In animal models, triterpene-containing mistletoe extracts produced the greatest induction of apoptosis (26) and appeared to improve efficacy against malignant melanoma compared with conventional mistletoe extracts via reduced tumor angiogenesis (31). Viscotoxins from mistletoe are also thought to be responsible for immunostimulant and tumor-inhibiting activities (28). However, mistletoe has been shown to produce both pro- and anti-proliferative effects depending on dose (32).
Mistletoe preparations induce T-helper 2 immune response, as evidenced by significant eosinophilia during treatment in patients with chronic hepatitis C (2). Mistletoe-induced immune stimulation may explain the physical improvements that contribute to reported improvements in cancer patient QoL (5), although others counter that there is no clear mechanistic explanation as to why non-specific immune activation should enhance antitumor activity, even as increased neutrophil counts are held to be a satisfactory endpoint (25).
Common: Injection site reactions, fever, flu-like symptoms, leukocytosis (16) (20) (22)
Uncommon: Diarrhea, nausea, vomiting, headache, increased blood glucose, decreased blood pressure, syncope, generalized pruritus, urticaria (22); bradycardia , organ toxicity (33)
Long-term use: Reduced T-cell function in cancer patients (21)
Other: In animal models, hypotension and bradycardia with crude extracts (34)
The majority of adverse reactions to infusions were mild to moderate, dose-related, and did not require treatment in a large multicenter, observational study of cancer patients (22).
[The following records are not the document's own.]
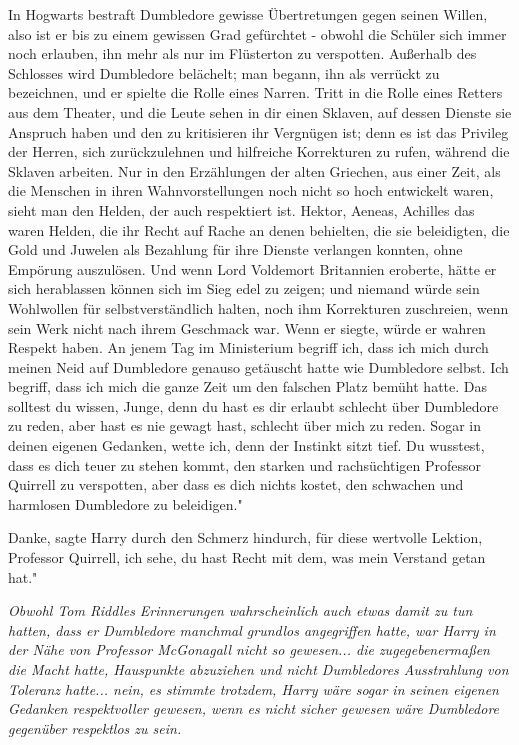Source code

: \glqq In Hogwarts bestraft Dumbledore gewisse Übertretungen gegen seinen Willen,
also ist er bis zu einem gewissen Grad gefürchtet - obwohl die Schüler sich
immer noch erlauben, ihn mehr als nur im Flüsterton zu verspotten. Außerhalb des
Schlosses wird Dumbledore belächelt; man begann, ihn als verrückt zu bezeichnen,
und er spielte die Rolle eines Narren. Tritt in die Rolle eines Retters aus dem
Theater, und die Leute sehen in dir einen Sklaven, auf dessen Dienste sie
Anspruch haben und den zu kritisieren ihr Vergnügen ist; denn es ist das
Privileg der Herren, sich zurückzulehnen und hilfreiche Korrekturen zu rufen,
während die Sklaven arbeiten. Nur in den Erzählungen der alten Griechen, aus
einer Zeit, als die Menschen in ihren Wahnvorstellungen noch nicht so hoch
entwickelt waren, sieht man den Helden, der auch respektiert ist. Hektor,
Aeneas, Achilles das waren Helden, die ihr Recht auf Rache an denen behielten,
die sie beleidigten, die Gold und Juwelen als Bezahlung für ihre Dienste
verlangen konnten, ohne Empörung auszulösen. Und wenn Lord Voldemort Britannien
eroberte, hätte er sich herablassen können sich im Sieg edel zu zeigen; und
niemand würde sein Wohlwollen für selbstverständlich halten, noch ihm
Korrekturen zuschreien, wenn sein Werk nicht nach ihrem Geschmack war. Wenn er
siegte, würde er wahren Respekt haben. An jenem Tag im Ministerium begriff ich,
dass ich mich durch meinen Neid auf Dumbledore genauso getäuscht hatte wie
Dumbledore selbst. Ich begriff, dass ich mich die ganze Zeit um den falschen
Platz bemüht hatte. Das solltest du wissen, Junge, denn du hast es dir erlaubt
schlecht über Dumbledore zu reden, aber hast es nie gewagt hast, schlecht über
mich zu reden. Sogar in deinen eigenen Gedanken, wette ich, denn der Instinkt
sitzt tief. Du wusstest, dass es dich teuer zu stehen kommt, den starken und
rachsüchtigen Professor Quirrell zu verspotten, aber dass es dich nichts kostet,
den schwachen und harmlosen Dumbledore zu beleidigen."

\glqq Danke\grqq{}, sagte Harry durch den Schmerz hindurch, \glqq für diese
wertvolle Lektion, Professor Quirrell, ich sehe, du hast Recht mit dem, was mein
Verstand getan hat."

\emph{Obwohl Tom Riddles Erinnerungen wahrscheinlich auch etwas damit zu tun hatten, dass er Dumbledore manchmal grundlos angegriffen hatte, war Harry in der Nähe von Professor McGonagall nicht so gewesen... die zugegebenermaßen die Macht hatte, Hauspunkte abzuziehen und nicht Dumbledores Ausstrahlung von Toleranz hatte... nein, es stimmte trotzdem, Harry wäre sogar in seinen eigenen Gedanken respektvoller gewesen, wenn es nicht sicher gewesen wäre Dumbledore gegenüber respektlos zu sein. }

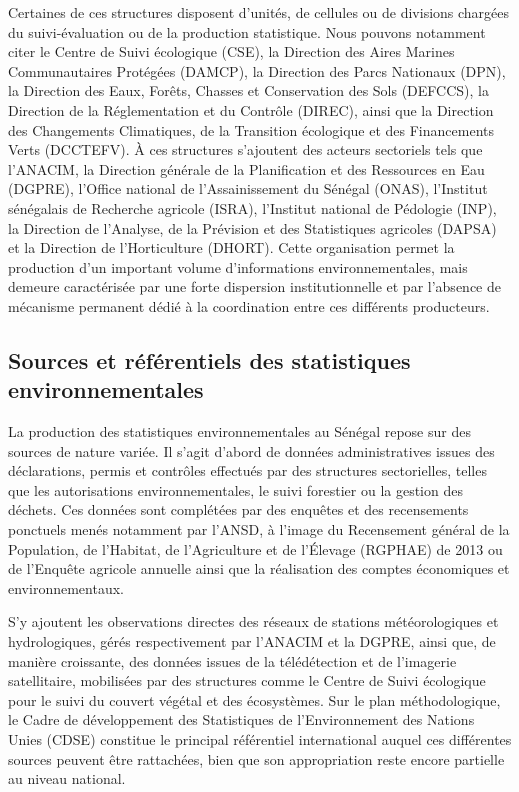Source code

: \documentclass[12pt,a4paper]{report}
\begin{document}
Certaines de ces structures disposent d'unités, de cellules ou de divisions chargées du suivi-évaluation ou de la production statistique. Nous pouvons notamment citer le Centre de Suivi écologique (CSE), la Direction des Aires Marines Communautaires Protégées (DAMCP), la Direction des Parcs Nationaux (DPN), la Direction des Eaux, Forêts, Chasses et Conservation des Sols (DEFCCS), la Direction de la Réglementation et du Contrôle (DIREC), ainsi que la Direction des Changements Climatiques, de la Transition écologique et des Financements Verts (DCCTEFV). À ces structures s'ajoutent des acteurs sectoriels tels que l'ANACIM, la Direction générale de la Planification et des Ressources en Eau (DGPRE), l'Office national de l'Assainissement du Sénégal (ONAS), l'Institut sénégalais de Recherche agricole (ISRA), l'Institut national de Pédologie (INP), la Direction de l'Analyse, de la Prévision et des Statistiques agricoles (DAPSA) et la Direction de l'Horticulture (DHORT). Cette organisation permet la production d'un important volume d'informations environnementales, mais demeure caractérisée par une forte dispersion institutionnelle et par l'absence de mécanisme permanent dédié à la coordination entre ces différents producteurs.

\subsection{Sources et référentiels des statistiques environnementales}

La production des statistiques environnementales au Sénégal repose sur des sources de nature variée. Il s'agit d'abord de données administratives issues des déclarations, permis et contrôles effectués par des structures sectorielles, telles que les autorisations environnementales, le suivi forestier ou la gestion des déchets. Ces données sont complétées par des enquêtes et des recensements ponctuels menés notamment par l'ANSD, à l'image du Recensement général de la Population, de l'Habitat, de l'Agriculture et de l'Élevage (RGPHAE) de 2013 ou de l'Enquête agricole annuelle ainsi que la réalisation des comptes économiques et environnementaux.

S'y ajoutent les observations directes des réseaux de stations météorologiques et hydrologiques, gérés respectivement par l'ANACIM et la DGPRE, ainsi que, de manière croissante, des données issues de la télédétection et de l'imagerie satellitaire, mobilisées par des structures comme le Centre de Suivi écologique pour le suivi du couvert végétal et des écosystèmes. Sur le plan méthodologique, le Cadre de développement des Statistiques de l'Environnement des Nations Unies (CDSE) constitue le principal référentiel international auquel ces différentes sources peuvent être rattachées, bien que son appropriation reste encore partielle au niveau national.
\end{document}
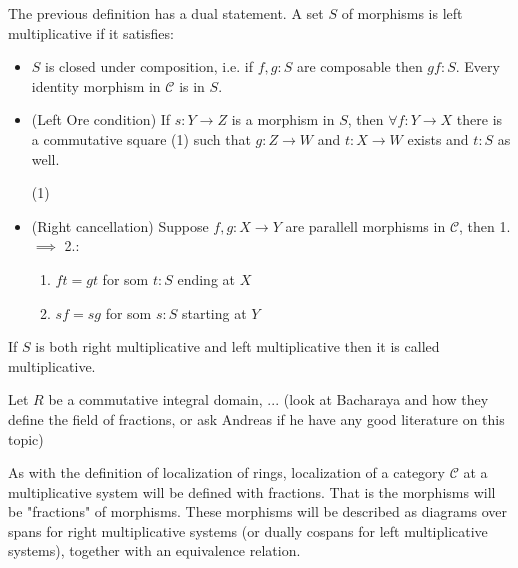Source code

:     \begin{remark}
        The previous definition has a dual statement. A set $S$ of morphisms is left multiplicative if it satisfies:
        \begin{itemize}
            \item $S$ is closed under composition, i.e. if $f,g : S$ are composable then $gf : S$. Every identity morphism in $\mathcal{C}$ is in $S$.
            \item (Left Ore condition) If $s : Y \rightarrow Z$ is a morphism in $S$, then $\forall f:Y\rightarrow X$ there is a commutative square (1) such that $g:Z\rightarrow W$ and $t:X\rightarrow W$ exists and $t:S$ as well.
            \begin{center}
                (1)
            \end{center}
            \item (Right cancellation) Suppose $f,g:X\rightarrow Y$ are parallell morphisms in $\mathcal{C}$, then 1. $\implies$ 2.:
            \begin{enumerate}
                \item $ft = gt$ for som $t:S$ ending at $X$
                \item $sf = sg$ for som $s:S$ starting at $Y$
            \end{enumerate}
        \end{itemize}
        If $S$ is both right multiplicative and left multiplicative then it is called multiplicative.
    \end{remark}

    \begin{prototype}
         Let $R$ be a commutative integral domain, ... (look at Bacharaya and how they define the field of fractions, or ask Andreas if he have any good literature on this topic)
    \end{prototype}

    As with the definition of localization of rings, localization of a category $\mathcal{C}$ at a multiplicative system will be defined with fractions. That is the morphisms will be "fractions" of morphisms. These morphisms will be described as diagrams over spans for right multiplicative systems (or dually cospans for left multiplicative systems), together with an equivalence relation.

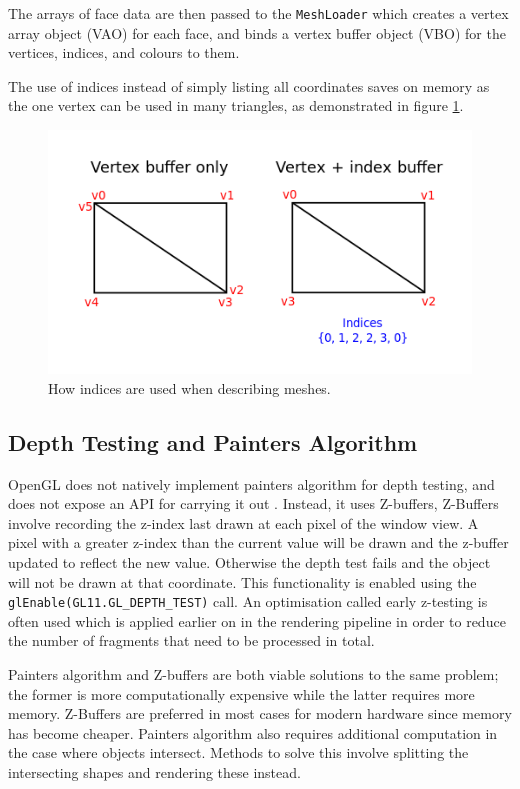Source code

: \documentclass[12pt]{article}
\begin{document}
The arrays of face data are then passed to the \texttt{MeshLoader} which creates a vertex array object (VAO) for each face, and binds a vertex buffer object (VBO) for the vertices, indices, and colours to them.

The use of indices instead of simply listing all coordinates saves on memory as the one vertex can be used in many triangles, as demonstrated in figure \ref{fig:index_mesh}.

\begin{figure}[!ht]
	\centering
	\includegraphics[width=\linewidth]{images/vertex_vs_index}
	\caption{How indices are used when describing meshes.}
	\label{fig:index_mesh}
\end{figure}

\subsection{Depth Testing and Painters Algorithm}

OpenGL does not natively implement painters algorithm for depth testing, and does not expose an API for carrying it out .
Instead, it uses Z-buffers, 
Z-Buffers involve recording the z-index last drawn at each pixel of the window view. 
A pixel with a greater z-index than the current value will be drawn and the z-buffer updated to reflect the new value.
Otherwise the depth test fails and the object will not be drawn at that coordinate.
This functionality is enabled using the \texttt{glEnable(GL11.GL\_DEPTH\_TEST)} call.
An optimisation called early z-testing is often used which is applied earlier on in the rendering pipeline in order to reduce the number of fragments that need to be processed in total.

Painters algorithm and Z-buffers are both viable solutions to the same problem; the former is more computationally expensive while the latter requires more memory.
Z-Buffers are preferred in most cases for modern hardware since memory has become cheaper. 
Painters algorithm also requires additional computation in the case where objects intersect. 
Methods to solve this involve splitting the intersecting shapes and rendering these instead.
\end{document}
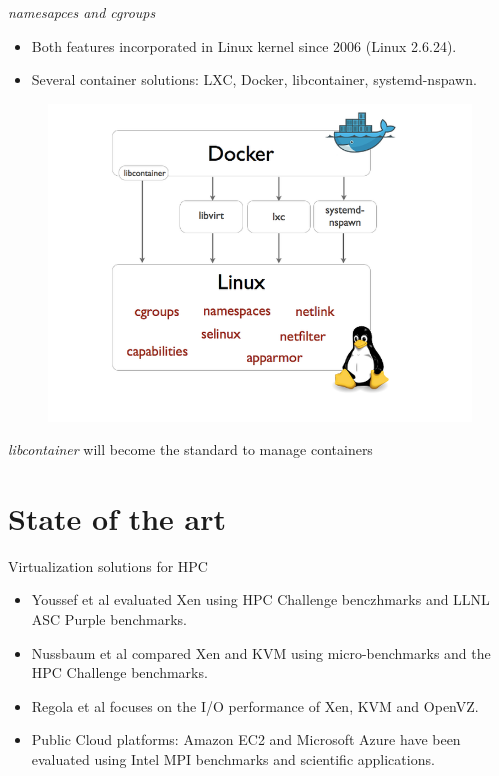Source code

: \documentclass[presentation]{beamer}
\begin{document}
\begin{frame}[label=sec-1-4]{\emph{namesapces and cgroups}}
\begin{itemize}
\item Both features incorporated in Linux kernel since 2006 (Linux 2.6.24).
\item Several container solutions: LXC, Docker, libcontainer, systemd-nspawn.
\end{itemize}

\begin{figure}[!h]
  \center
  \includegraphics[scale=0.20]{figures/libcontainer-diagram.png}
  \label{fig:hpc}
\end{figure}

\emph{libcontainer} \alert{will become the standard to manage containers}
\end{frame}



\section{State of the art}
\label{sec-2}
\begin{frame}[label=sec-2-1]{Virtualization solutions for HPC}
\begin{itemize}
\item Youssef et al\cite{Youseff:2006:EPI:1308175.1308346} evaluated Xen using HPC
Challenge benczhmarks and LLNL ASC Purple benchmarks.

\item Nussbaum et al\cite{nussbaum2009linux} compared Xen and KVM using
micro-benchmarks and the HPC Challenge benchmarks.

\item Regola et al\cite{regola2010recommendations} focuses on the I/O
performance of Xen, KVM and OpenVZ.

\item Public Cloud platforms: Amazon EC2 \cite{5353067} and Microsoft Azure\cite{Tudoran:2012:PEA:2168697.2168701}
  have been evaluated using Intel MPI benchmarks and scientific applications.
\end{itemize}
\end{frame}
\end{document}
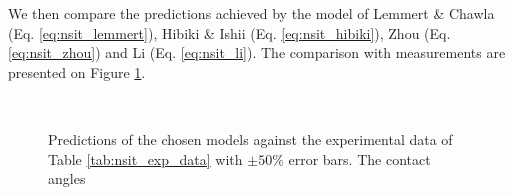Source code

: We then compare the predictions achieved by the model of Lemmert \& Chawla (Eq. \ref{eq:nsit_lemmert}), Hibiki \& Ishii (Eq. \ref{eq:nsit_hibiki}), Zhou \etal (Eq. \ref{eq:nsit_zhou}) and Li \etal (Eq. \ref{eq:nsit_li}).  The comparison with measurements are presented on Figure \ref{fig:pred_nsit_models}.




\begin{figure}[!h]
\centering
{} 
\\

\caption{Predictions of the chosen models against the experimental data of Table \ref{tab:nsit_exp_data} with $\pm 50\%$ error bars. The contact angles}
\label{fig:pred_nsit_models}
\end{figure}

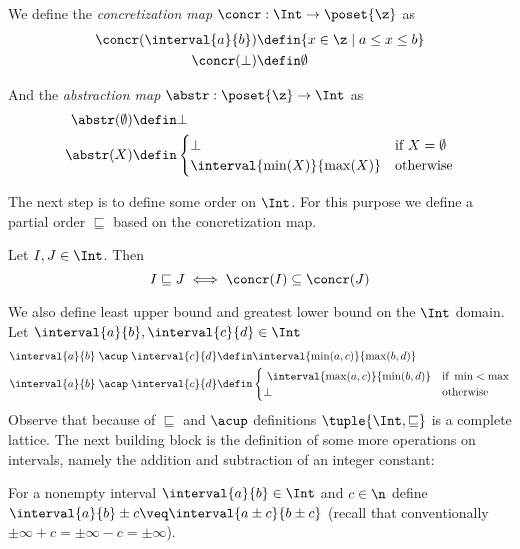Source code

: \begin{definition}\label{def:concrint}
  We define the \emph{concretization map} \(\concr : \Int \to
  \poset{\z}\) as
  \begin{align*}
    \concr(\interval{a}{b}) & \defin \{x\in \z \mid a \leq x \leq b\} \\
    \concr(\bot) & \defin \emptyset
  \end{align*}

  And the \emph{abstraction map} \(\abstr:\poset{\z} \to \Int\) as
  \begin{align*}
    \abstr(\emptyset) & \defin \bot \\
    \abstr(X) & \defin
    \begin{cases}
      \bot & \text{if } X = \emptyset \\
      \interval{\min(X)}{\max(X)} & \text{otherwise}
    \end{cases}
  \end{align*}
\end{definition}
The next step is to define some order on \(\Int\). For this purpose
we define a partial order \(\sqsubseteq\) based on the concretization
map.
\begin{definition}\label{def:intpo}
  Let \(I,J \in \Int\). Then
  \begin{equation*}
    I \sqsubseteq J \iff \concr(I) \subseteq \concr(J)
  \end{equation*}
\end{definition}
We also define least upper bound and greatest lower bound on the
\(\Int\) domain. Let \({\interval{a}{b}, \interval{c}{d}\in \Int}\)
\begin{align*}
  \interval{a}{b} \; \acup \; \interval{c}{d} & \defin \interval{\min(a,c)}{\max(b,d)} \\
  \interval{a}{b} \; \acap \; \interval{c}{d} & \defin
                                                \begin{cases} \
                                                  \interval{\max(a,c)}{\min(b,d)} & \text{if } \min < \max \\
                                                  \bot & \text{otherwise}
                                                \end{cases}
\end{align*}
\noindent
Observe that because of \(\sqsubseteq\) and \(\acup\) definitions
\(\tuple{\Int,\sqsubseteq}\) is a complete lattice.  The next building
block is the definition of some more operations on intervals, namely
the addition and subtraction of an integer constant:

\begin{definition}
  For a nonempty interval \(\interval{a}{b} \in \Int\) and
  \(c \in \n\) define
  \(\interval{a}{b} \pm c \veq \interval{a\pm c}{b\pm c}\) (recall
  that conventionally \(\pm \infty + c = \pm\infty - c = \pm\infty\)).
\end{definition}

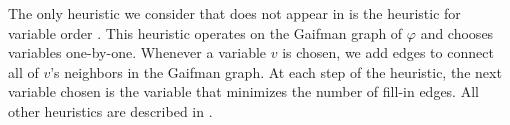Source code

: The only heuristic we consider that does not appear in \cite{DPV20} is the \Minfill{} heuristic for variable order \cite{dechter03}. 
This heuristic operates on the Gaifman graph of $\varphi$ and chooses variables one-by-one.
Whenever a variable $v$ is chosen, we add  edges to connect all of $v$'s neighbors in the Gaifman graph.
At each step of the \Minfill{} heuristic, the next variable chosen is the variable that minimizes the number of fill-in edges.
All other heuristics are described in \cite{DPV20}.

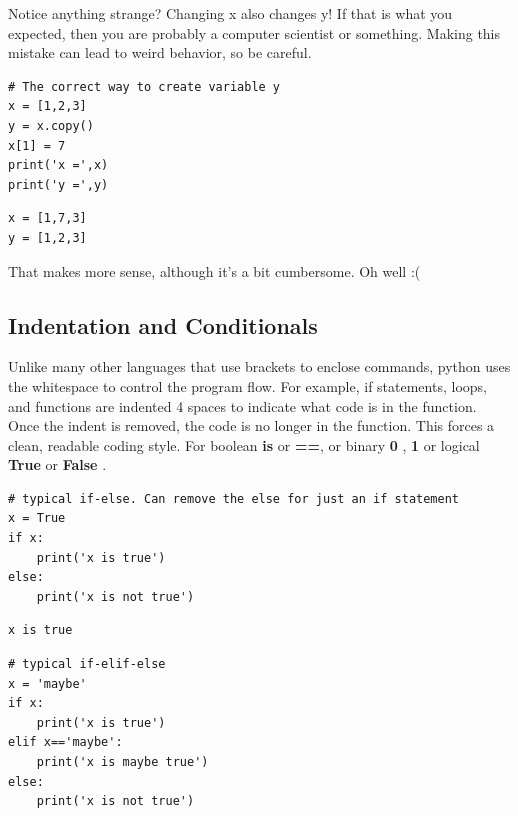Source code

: \documentclass[%
oneside,                 %
final,                   %
10pt]{article}
\begin{document}

Notice anything strange? Changing x also changes y! If that is what you expected, then you are probably a computer scientist or something. Making this mistake can lead to weird behavior, so be careful.


\begin{verbatim}
# The correct way to create variable y
x = [1,2,3]
y = x.copy()
x[1] = 7
print('x =',x)
print('y =',y)
\end{verbatim}

\begin{verbatim}
x = [1,7,3]
y = [1,2,3]
\end{verbatim}

That makes more sense, although it's a bit cumbersome. Oh well :(

\subsection{Indentation and Conditionals}

Unlike many other languages that use brackets to enclose commands, python uses the whitespace to control the program flow. For example, if statements, loops, and functions are indented 4 spaces to indicate what code is in the function. Once the indent is removed, the code is no longer in the function. This forces a clean, readable coding style. For boolean \textbf{is} or \textbf{==}, or binary \textbf{0} , \textbf{1} or logical \textbf{True} or \textbf{False} .

\begin{verbatim}
# typical if-else. Can remove the else for just an if statement
x = True
if x:
    print('x is true')
else:
    print('x is not true')
\end{verbatim}

\begin{verbatim}
x is true
\end{verbatim}

\begin{verbatim}
# typical if-elif-else
x = 'maybe'
if x:
    print('x is true')
elif x=='maybe':
    print('x is maybe true')
else:
    print('x is not true')
\end{verbatim}
\end{document}
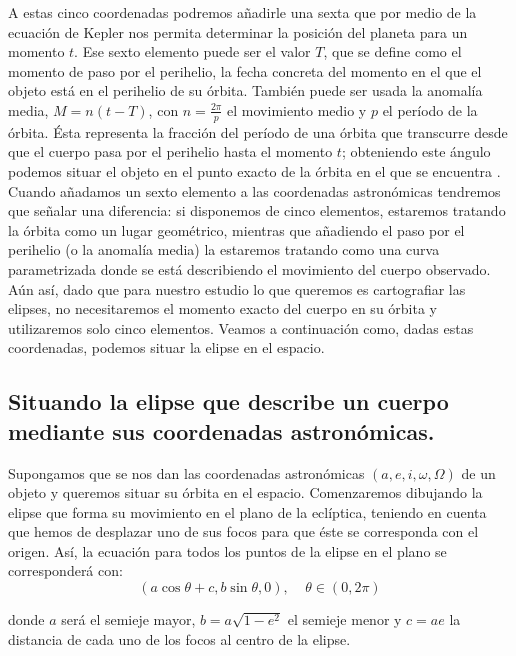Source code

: A estas cinco coordenadas podremos añadirle una sexta que por medio de la ecuación de Kepler nos permita determinar la posición del planeta para un momento $t$. Ese sexto elemento puede ser el valor $T$, que se define como el momento de paso por el perihelio, la fecha concreta del momento en el que el objeto está en el perihelio de su órbita. También puede ser usada la anomalía media, $M=n(t-T)$, con $n=\frac{2\pi}{p}$ el movimiento medio y $p$ el período de la órbita. Ésta representa la fracción del período de una órbita que transcurre desde que el cuerpo pasa por el perihelio hasta el momento $t$; obteniendo este ángulo podemos situar el objeto en el punto exacto de la órbita en el que se encuentra \cite{ortega}.\\

Cuando añadamos un sexto elemento a las coordenadas astronómicas tendremos que señalar una diferencia: si disponemos de cinco elementos, estaremos tratando la órbita como un lugar geométrico, mientras que añadiendo el paso por el perihelio (o la anomalía media) la estaremos tratando como una curva parametrizada donde se está describiendo el movimiento del cuerpo observado. Aún así, dado que para nuestro estudio lo que queremos es cartografiar las elipses, no necesitaremos el momento exacto del cuerpo en su órbita y utilizaremos solo cinco elementos. Veamos a continuación como, dadas estas coordenadas, podemos situar la elipse en el espacio.\\

\subsection{Situando la elipse que describe un cuerpo mediante sus coordenadas astronómicas.}
\label{subsec:set_ellipse_position}
Supongamos que se nos dan las coordenadas astronómicas $(a,e,i,\omega,\Omega)$ de un objeto y queremos situar su órbita en el espacio. Comenzaremos dibujando la elipse que forma su movimiento en el plano de la eclíptica, teniendo en cuenta que hemos de desplazar uno de sus focos para que éste se corresponda con el origen. Así, la ecuación para todos los puntos de la elipse en el plano se corresponderá con:
\[
(a\cos{\theta}+c, b\sin{\theta}, 0), \; \; \; \; \theta\in(0,2\pi)
\]

\noindent donde $a$ será el semieje mayor, $b=a\sqrt{1-e^2}$ el semieje menor y $c=ae$ la distancia de cada uno de los focos al centro de la elipse.\\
Subcutaneous inflammation mimicking metastatic malignancy: In a 61-year-old breast cancer patient 2 months post-surgery, induced by mistletoe injections self-administered over 12 months (35).
Fatalities: Rare, and due to excessive ingestion of mistletoe teas (33) (36).
Cytochrome P450 3A4 substrates: Mistletoe inhibits CYP3A4 and may therefore affect the intracellular concentration of drugs metabolized by this enzyme, although clinically relevant systemic or intestinal interactions with CYP3A4 were considered unlikely (23).